Your objective:
Please show all lines of the records that include "quote".

═══ Dataset excerpts ═══

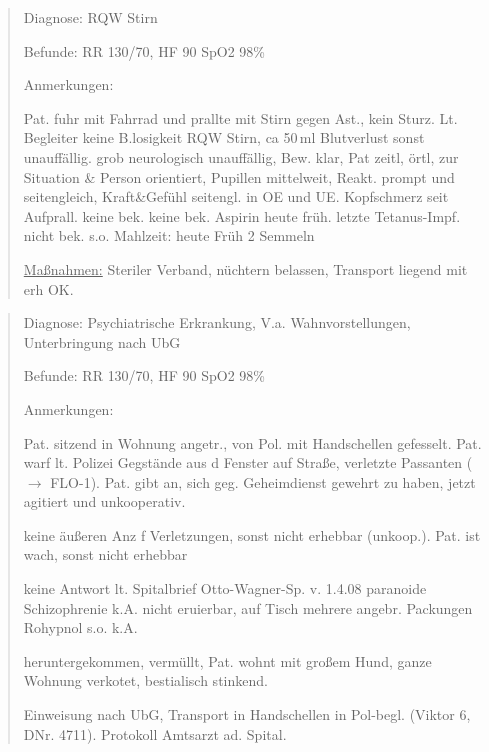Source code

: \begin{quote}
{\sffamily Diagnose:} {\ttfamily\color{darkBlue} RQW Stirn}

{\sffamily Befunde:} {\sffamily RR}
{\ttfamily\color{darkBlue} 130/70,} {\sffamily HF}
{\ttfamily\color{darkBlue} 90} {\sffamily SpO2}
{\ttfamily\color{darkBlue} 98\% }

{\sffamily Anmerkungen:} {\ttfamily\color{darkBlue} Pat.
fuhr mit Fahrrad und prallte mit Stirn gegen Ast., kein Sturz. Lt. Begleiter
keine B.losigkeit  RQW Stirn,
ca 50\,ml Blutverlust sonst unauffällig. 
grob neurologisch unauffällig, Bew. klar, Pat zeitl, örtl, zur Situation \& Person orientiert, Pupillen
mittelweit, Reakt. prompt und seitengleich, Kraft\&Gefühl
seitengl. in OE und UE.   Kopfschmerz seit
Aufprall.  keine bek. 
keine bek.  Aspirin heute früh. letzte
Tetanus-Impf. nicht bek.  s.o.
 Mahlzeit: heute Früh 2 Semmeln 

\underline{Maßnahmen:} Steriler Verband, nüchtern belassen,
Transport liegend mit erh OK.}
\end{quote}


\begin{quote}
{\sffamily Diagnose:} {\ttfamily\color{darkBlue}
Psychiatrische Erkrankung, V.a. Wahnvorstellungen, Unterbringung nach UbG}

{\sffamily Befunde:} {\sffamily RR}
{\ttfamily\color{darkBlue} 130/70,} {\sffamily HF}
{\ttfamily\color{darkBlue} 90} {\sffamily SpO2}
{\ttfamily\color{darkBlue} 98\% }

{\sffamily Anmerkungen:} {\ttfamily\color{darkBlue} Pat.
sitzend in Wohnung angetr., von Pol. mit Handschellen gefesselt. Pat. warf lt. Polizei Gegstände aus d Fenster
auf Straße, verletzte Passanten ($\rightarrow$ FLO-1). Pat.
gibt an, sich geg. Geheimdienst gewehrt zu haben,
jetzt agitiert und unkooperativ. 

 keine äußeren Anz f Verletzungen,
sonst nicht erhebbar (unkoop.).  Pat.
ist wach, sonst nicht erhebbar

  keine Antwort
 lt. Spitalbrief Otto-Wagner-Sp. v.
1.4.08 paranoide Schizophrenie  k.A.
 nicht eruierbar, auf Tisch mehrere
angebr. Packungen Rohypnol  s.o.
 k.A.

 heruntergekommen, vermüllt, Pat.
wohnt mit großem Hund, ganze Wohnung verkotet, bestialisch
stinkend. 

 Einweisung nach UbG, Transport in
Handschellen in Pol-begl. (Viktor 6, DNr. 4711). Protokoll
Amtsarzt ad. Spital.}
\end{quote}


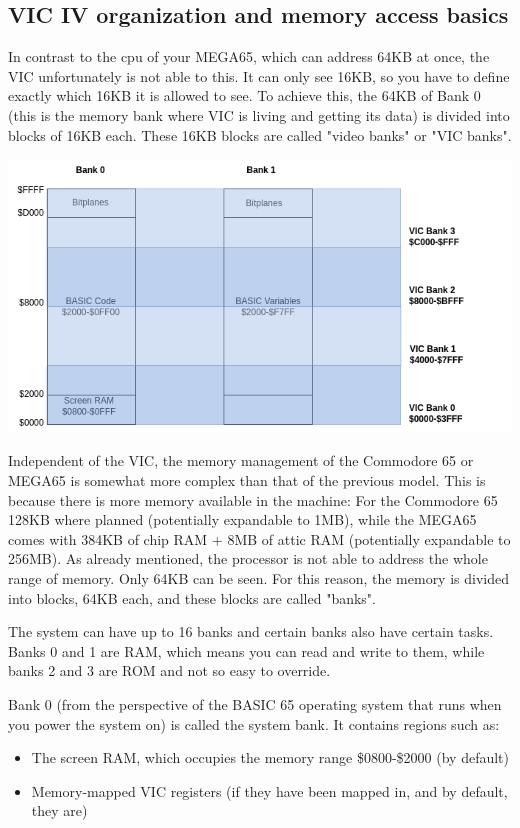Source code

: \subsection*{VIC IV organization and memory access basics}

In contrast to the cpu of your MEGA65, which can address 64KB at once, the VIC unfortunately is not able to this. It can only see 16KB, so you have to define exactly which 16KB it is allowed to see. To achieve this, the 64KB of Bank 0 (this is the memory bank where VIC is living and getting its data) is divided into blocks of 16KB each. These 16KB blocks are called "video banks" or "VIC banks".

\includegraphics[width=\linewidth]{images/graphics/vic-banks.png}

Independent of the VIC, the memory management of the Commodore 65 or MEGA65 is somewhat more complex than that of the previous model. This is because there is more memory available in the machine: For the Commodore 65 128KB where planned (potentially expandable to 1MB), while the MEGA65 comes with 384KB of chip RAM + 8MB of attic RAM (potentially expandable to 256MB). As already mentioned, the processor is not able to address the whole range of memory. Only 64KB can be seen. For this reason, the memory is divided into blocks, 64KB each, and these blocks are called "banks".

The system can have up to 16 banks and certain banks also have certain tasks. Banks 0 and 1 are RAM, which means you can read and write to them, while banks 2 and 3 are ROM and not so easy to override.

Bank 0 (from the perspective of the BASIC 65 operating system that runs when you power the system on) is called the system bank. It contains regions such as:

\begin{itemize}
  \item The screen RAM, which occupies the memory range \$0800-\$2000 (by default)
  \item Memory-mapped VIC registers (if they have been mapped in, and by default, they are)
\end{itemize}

═══

Reply to the task:
: \begin{quote}
\end{quote}
\begin{quote}
\end{quote}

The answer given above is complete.